Ticket #1611 (closed enhancement: fixed)
--enable-charset by default
Reported by: | egmont | Owned by: | iNode |
---|---|---|---|
Priority: | major | Milestone: | 4.7.0-pre3 |
Component: | mc-core | Version: | master |
Keywords: | Cc: | ||
Blocked By: | Blocking: | ||
Branch state: | Votes for changeset: | committed-master |
Description (last modified by iNode) (diff)
viewer/editor not doing utf-8
mc-4.7.0-pre2 with UTF-8 everywhere. Locale is set to UTF-8, mc's Display bits is UTF-8 too. The main screen is fine.
mc's builtin viewer and editor, though, still use some 8-bit character set, so accents don't appear correctly.
This is a serious regression from 4.6.x+utf8 patches where the viewer and editor had reasonably good UTF-8 support.
Change History
comment:1 in reply to: ↑ description Changed 15 years ago by andrew_b
comment:2 Changed 15 years ago by egmont
Sorry, I wasn't clear. They do assume UTF-8 when communicating with the terminal, but they assume ISO-8859-whatever encoding for the content of the file. So it appears in "double utf8" encoding, every accented letter replaced by two symbols.
E.g. The file contains (in UTF-8 encoding): áéõûőű
What I see in mcview/mcedit: áéõûÅ<ű
Is it supposed to work correctly? I'd be more than happy to hear that it's already implemented, it's just something unusual in my environment. Probably I forgot an option to ./configure or to change something in setting? Any idea? I'm eager to figure it out.
Thanks!
comment:3 Changed 15 years ago by egmont
Hah, --enable-charset lets you choose the charset of the file, including "No translation" and UTF-8. Then it works fine.
Without charset support, the default is "no translation" for filenames, but "latin1" for file content. This doesn't sound logical to me. I think the behavior should be "no translation" for file contents too.

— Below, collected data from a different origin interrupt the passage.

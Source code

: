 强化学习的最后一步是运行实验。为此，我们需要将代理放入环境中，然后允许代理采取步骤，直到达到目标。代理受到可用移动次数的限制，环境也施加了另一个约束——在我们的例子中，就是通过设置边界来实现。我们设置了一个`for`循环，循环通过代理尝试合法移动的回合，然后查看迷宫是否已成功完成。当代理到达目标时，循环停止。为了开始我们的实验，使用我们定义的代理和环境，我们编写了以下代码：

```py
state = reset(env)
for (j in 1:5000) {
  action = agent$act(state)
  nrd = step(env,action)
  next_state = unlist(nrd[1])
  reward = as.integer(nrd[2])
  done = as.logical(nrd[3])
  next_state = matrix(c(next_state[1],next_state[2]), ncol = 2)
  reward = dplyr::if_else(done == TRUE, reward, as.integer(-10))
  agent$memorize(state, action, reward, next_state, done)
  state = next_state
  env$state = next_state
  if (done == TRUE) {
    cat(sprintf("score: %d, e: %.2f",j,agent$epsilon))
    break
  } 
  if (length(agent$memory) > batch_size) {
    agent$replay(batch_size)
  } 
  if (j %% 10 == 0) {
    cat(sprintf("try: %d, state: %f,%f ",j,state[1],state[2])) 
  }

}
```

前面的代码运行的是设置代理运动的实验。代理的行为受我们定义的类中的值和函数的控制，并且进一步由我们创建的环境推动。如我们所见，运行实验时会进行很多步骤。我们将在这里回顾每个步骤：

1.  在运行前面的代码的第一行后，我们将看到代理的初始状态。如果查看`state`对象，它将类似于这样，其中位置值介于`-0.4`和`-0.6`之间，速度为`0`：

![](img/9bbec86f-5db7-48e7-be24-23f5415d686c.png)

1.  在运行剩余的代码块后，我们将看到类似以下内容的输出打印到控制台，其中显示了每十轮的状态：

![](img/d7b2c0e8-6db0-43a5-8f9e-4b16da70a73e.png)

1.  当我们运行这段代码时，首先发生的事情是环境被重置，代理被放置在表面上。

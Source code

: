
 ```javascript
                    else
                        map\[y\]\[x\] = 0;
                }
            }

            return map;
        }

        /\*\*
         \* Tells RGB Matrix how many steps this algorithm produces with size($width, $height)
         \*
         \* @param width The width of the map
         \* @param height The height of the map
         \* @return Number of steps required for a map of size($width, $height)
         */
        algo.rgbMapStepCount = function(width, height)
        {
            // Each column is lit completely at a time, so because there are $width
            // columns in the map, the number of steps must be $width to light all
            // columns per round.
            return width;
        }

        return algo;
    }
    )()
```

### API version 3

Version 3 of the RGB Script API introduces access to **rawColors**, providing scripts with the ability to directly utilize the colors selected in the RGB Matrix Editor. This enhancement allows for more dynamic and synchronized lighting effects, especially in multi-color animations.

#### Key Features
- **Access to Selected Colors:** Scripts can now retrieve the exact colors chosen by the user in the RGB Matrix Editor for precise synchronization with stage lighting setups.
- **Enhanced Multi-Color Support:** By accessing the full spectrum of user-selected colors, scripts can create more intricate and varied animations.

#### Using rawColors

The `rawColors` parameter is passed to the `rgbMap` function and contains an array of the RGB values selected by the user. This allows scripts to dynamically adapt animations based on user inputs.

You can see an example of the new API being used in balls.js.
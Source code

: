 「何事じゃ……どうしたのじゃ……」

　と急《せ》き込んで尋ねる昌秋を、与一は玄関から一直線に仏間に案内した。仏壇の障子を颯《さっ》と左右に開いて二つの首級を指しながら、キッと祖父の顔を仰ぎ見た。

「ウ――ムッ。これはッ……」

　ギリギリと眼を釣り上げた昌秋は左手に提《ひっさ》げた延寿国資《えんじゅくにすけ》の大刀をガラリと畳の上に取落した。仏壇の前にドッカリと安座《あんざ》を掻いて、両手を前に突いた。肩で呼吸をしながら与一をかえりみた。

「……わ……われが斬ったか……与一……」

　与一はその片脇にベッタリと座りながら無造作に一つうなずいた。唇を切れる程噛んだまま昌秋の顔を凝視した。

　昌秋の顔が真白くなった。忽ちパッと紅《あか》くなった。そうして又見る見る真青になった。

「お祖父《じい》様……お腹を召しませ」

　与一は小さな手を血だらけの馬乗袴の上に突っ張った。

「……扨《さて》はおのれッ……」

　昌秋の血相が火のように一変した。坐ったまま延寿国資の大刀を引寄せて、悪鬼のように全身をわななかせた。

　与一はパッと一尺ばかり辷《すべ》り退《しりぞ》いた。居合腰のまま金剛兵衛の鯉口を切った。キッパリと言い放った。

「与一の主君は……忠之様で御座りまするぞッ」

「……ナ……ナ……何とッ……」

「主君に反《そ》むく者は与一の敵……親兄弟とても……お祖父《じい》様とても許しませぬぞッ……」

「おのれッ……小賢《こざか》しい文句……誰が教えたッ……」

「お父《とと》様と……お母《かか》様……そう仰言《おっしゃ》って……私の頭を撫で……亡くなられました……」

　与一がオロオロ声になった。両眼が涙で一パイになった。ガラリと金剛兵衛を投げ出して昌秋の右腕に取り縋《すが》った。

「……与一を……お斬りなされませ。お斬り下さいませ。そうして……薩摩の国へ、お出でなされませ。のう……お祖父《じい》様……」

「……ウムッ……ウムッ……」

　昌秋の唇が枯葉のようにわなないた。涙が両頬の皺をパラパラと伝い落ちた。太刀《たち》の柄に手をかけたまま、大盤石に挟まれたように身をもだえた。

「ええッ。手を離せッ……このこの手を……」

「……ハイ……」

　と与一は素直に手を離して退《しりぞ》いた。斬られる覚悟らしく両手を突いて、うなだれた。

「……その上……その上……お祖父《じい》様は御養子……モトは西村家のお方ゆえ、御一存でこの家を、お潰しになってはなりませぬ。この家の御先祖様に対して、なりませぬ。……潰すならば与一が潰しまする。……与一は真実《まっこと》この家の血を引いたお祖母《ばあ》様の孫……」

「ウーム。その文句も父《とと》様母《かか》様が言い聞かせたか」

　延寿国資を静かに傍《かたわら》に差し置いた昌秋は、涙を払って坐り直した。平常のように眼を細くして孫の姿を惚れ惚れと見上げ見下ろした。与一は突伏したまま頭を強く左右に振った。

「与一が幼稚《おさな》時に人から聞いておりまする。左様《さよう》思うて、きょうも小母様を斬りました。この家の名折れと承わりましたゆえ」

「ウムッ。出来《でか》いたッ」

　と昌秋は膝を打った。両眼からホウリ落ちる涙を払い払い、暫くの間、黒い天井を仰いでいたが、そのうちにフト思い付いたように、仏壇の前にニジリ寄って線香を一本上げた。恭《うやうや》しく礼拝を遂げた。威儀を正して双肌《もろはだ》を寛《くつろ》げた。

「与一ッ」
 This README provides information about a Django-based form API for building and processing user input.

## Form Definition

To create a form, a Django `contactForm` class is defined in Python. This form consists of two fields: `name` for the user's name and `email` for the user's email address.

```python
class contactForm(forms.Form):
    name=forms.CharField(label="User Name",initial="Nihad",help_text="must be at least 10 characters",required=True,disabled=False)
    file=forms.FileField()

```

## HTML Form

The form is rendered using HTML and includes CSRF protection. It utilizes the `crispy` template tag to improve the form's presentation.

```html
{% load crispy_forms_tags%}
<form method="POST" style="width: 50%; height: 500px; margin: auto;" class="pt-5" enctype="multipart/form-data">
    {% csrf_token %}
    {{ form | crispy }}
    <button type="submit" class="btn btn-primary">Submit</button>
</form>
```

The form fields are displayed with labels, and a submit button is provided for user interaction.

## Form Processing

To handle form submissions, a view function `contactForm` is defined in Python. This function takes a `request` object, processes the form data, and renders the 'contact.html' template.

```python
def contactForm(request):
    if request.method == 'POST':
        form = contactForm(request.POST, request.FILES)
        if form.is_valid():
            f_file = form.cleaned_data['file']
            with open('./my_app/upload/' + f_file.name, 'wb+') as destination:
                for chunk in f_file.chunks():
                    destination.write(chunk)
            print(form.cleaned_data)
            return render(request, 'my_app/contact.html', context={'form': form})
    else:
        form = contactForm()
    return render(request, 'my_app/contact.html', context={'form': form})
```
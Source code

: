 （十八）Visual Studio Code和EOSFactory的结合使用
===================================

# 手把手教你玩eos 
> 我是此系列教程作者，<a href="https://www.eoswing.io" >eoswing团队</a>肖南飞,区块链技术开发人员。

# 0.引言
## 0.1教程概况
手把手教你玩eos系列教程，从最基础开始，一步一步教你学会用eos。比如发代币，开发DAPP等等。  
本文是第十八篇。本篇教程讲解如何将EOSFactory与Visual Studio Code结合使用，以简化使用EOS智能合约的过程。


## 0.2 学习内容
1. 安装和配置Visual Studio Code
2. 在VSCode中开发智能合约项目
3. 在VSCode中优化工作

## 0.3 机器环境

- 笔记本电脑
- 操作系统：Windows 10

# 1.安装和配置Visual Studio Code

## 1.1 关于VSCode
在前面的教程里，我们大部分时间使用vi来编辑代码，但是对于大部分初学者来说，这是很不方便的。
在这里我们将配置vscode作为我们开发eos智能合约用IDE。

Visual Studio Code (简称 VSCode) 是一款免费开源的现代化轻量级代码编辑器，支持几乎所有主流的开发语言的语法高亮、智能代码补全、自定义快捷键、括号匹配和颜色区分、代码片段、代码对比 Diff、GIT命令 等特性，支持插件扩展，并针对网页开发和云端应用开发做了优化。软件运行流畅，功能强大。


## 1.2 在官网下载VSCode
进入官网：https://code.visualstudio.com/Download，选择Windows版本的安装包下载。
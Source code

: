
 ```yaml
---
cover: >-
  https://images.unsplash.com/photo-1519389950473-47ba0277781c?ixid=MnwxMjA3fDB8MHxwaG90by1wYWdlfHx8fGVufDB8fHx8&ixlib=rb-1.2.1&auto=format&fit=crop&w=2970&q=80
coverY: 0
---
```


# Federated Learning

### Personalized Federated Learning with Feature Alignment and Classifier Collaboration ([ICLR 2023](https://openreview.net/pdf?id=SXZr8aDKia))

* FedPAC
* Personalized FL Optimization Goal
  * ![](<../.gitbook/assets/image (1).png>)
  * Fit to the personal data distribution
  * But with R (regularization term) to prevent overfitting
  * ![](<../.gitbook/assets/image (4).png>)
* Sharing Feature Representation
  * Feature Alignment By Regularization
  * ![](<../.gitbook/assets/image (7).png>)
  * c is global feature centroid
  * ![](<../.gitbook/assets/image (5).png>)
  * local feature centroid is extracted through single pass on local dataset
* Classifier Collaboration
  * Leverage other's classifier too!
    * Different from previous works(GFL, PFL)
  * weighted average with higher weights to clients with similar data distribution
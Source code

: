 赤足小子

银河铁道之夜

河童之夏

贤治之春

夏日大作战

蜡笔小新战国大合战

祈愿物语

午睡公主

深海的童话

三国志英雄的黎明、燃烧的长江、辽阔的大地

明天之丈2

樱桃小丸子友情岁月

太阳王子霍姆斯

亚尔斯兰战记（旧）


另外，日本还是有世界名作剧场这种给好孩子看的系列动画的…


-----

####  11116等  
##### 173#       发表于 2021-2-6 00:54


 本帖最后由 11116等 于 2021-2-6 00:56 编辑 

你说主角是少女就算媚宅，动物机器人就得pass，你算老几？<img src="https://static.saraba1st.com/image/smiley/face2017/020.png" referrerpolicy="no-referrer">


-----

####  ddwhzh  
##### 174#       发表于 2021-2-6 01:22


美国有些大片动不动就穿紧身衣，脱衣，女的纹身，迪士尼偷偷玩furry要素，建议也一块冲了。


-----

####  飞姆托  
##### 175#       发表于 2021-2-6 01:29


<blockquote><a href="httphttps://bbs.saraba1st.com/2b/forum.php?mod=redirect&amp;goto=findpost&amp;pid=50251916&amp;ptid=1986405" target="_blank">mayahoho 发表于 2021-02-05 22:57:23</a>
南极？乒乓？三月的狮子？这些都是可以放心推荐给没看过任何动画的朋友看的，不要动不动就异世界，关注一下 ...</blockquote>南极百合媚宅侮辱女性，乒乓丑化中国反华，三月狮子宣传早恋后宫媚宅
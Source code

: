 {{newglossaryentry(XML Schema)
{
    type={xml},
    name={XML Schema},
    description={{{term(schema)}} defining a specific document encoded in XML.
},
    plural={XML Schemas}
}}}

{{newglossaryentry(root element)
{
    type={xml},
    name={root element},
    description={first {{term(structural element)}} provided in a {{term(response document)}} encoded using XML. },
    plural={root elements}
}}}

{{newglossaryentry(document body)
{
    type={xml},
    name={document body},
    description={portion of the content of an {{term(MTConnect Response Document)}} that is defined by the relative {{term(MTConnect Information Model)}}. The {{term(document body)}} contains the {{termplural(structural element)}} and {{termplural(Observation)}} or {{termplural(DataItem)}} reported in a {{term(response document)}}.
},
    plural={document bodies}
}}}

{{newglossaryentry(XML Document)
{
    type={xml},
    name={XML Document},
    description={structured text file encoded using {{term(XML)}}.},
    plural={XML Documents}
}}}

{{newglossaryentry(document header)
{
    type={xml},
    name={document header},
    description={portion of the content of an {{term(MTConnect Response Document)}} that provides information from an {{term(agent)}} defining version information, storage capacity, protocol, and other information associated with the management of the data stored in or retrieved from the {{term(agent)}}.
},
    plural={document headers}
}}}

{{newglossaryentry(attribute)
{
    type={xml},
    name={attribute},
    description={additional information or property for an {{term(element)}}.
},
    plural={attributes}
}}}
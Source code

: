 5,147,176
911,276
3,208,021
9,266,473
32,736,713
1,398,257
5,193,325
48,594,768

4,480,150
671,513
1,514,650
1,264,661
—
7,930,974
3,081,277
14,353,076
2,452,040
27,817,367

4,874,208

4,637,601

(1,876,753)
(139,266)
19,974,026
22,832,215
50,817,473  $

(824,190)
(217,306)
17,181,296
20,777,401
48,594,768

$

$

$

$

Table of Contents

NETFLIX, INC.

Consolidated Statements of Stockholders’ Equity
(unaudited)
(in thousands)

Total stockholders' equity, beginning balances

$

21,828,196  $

Or, alternatively, charset support should be turned on by default.
Nowadays more and more distributions use UTF-8 by default and it's the recommended encoding for everything: filenames, file content etc. Imagine thousands of users downloading and installing mc-4.7 just as I did and figuring out that file contents are not displayed correctly. Imagine tons of stupid bug reports just as this one :) You don't want that, users don't want that either. The default behavior (simplest way of compiling and running mc) should provide proper support for fully UTF-8 systems.
I've got a some other similar philosophical corners, I'll file separate report for them.
Overall, however, mc's forthcoming official UTF-8 support looks super great, HUGE THANKS to everyone involved!!!
comment:4 Changed 15 years ago by iNode
- Owner set to iNode
- Status changed from new to accepted
- Description modified (diff)
- Summary changed from viewer/editor not doing utf-8 to --enable-charset by default
Yes, egmont, you are right.
I'm also propose --enable-charset by default.
comment:5 Changed 15 years ago by iNode
- Version changed from 4.7.0-pre2 to master
- Type changed from defect to enhancement
- severity changed from no branch to on review
- Milestone changed from 4.7 to 4.7.0-pre3
branch: 1611_autoconf_enable_charset (parent: master)
changeset: 95201d8574747ae459f0f64b2fcdcaa095839ef1
comment:7 Changed 15 years ago by slavazanko
- Votes for changeset changed from angel_il to angel_il slavazanko
- severity changed from on review to approved
Replying to egmont:
What do you mean?